● Input for this task:
┄┄┄┄┄┄┄┄┄┄
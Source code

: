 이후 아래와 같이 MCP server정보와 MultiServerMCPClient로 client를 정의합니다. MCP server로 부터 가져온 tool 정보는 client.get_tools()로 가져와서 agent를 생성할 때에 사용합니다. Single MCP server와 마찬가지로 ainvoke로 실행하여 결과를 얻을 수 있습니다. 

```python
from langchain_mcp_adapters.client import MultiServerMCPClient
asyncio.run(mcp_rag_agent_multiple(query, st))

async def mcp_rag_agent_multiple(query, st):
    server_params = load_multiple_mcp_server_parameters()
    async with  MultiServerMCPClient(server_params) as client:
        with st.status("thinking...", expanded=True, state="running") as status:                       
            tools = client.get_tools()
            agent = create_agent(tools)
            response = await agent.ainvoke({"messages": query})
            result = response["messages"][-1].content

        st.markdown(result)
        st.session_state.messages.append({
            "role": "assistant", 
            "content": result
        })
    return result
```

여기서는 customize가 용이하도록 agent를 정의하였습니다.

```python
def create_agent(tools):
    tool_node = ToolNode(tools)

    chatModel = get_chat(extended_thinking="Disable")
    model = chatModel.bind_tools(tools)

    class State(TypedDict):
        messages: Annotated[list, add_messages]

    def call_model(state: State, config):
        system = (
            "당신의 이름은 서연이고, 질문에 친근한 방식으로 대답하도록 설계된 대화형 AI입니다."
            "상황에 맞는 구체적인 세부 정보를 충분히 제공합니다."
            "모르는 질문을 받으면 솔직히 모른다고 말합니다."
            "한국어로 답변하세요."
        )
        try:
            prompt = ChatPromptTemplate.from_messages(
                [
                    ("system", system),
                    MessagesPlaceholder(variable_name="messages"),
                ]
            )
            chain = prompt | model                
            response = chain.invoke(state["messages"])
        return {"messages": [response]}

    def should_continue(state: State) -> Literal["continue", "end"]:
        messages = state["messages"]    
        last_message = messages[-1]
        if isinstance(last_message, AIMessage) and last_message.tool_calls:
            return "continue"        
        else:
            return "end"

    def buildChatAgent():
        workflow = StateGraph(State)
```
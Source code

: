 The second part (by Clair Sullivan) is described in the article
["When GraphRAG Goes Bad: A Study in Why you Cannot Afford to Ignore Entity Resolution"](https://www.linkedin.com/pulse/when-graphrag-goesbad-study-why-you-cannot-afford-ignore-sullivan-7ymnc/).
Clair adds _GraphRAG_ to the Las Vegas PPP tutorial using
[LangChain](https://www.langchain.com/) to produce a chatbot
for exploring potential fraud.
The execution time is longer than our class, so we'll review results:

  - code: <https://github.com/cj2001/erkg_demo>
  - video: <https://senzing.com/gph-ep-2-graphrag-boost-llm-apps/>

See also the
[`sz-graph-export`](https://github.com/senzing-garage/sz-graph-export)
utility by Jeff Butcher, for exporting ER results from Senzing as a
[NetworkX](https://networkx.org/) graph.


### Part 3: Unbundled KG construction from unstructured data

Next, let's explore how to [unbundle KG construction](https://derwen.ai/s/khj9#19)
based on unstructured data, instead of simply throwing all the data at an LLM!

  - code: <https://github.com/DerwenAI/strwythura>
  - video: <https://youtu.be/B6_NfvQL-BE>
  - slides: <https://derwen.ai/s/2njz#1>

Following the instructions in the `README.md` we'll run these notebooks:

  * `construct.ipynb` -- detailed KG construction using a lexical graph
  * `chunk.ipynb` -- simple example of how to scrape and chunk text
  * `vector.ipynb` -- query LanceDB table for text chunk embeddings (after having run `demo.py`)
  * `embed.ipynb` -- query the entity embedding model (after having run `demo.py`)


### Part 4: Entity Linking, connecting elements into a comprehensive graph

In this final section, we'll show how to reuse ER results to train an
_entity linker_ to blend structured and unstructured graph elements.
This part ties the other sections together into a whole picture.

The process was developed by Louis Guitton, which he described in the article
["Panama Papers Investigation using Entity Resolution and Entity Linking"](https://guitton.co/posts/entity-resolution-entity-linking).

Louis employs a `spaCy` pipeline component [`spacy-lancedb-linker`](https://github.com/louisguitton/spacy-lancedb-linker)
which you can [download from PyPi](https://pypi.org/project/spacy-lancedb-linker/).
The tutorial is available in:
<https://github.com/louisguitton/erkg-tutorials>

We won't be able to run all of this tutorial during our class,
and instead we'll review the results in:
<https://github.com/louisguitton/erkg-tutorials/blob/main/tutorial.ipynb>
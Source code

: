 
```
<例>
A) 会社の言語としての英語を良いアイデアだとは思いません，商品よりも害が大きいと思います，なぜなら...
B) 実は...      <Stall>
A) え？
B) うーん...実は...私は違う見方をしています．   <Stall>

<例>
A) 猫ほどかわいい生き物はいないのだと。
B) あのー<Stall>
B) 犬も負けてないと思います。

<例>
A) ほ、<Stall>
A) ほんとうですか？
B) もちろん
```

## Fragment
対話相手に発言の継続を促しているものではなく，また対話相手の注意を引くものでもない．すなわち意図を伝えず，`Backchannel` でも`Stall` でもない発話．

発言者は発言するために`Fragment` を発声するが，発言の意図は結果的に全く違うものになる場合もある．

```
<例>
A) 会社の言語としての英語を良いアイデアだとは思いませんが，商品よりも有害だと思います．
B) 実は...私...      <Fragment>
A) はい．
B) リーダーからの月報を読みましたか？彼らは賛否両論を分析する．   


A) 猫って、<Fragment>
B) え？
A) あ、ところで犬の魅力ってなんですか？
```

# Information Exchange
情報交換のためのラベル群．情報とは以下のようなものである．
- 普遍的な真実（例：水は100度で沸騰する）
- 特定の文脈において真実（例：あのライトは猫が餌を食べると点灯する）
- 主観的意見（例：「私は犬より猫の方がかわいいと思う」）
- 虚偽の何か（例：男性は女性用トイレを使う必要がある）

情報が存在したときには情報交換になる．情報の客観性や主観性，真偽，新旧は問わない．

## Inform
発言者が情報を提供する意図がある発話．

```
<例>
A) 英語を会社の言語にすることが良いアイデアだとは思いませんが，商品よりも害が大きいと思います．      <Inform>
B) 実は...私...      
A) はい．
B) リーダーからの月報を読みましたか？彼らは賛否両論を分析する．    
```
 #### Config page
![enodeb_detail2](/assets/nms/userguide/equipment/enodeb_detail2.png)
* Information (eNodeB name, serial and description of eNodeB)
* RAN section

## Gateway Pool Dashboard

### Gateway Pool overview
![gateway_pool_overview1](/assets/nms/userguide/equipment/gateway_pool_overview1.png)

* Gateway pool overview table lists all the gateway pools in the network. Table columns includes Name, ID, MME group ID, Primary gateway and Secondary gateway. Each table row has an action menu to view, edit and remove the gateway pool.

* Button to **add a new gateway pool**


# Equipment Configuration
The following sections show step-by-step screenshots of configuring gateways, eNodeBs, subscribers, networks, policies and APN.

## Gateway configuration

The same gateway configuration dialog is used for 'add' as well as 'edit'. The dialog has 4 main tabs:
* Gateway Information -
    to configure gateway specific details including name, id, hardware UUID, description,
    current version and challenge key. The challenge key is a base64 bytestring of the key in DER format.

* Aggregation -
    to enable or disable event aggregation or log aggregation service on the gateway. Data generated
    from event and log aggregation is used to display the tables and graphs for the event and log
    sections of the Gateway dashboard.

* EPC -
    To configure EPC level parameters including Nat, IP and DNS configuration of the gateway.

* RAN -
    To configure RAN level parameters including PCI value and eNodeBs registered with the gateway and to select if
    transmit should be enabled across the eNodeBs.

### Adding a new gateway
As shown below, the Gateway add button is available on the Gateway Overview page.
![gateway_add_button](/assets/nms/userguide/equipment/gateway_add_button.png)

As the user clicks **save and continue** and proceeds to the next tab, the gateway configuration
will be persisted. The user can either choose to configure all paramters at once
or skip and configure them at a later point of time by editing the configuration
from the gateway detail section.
┄┄┄┄┄┄┄┄┄┄
● Work instruction: Tally the lines in the entries above that hold the string "used" and state the tally alone.

● Task result: 2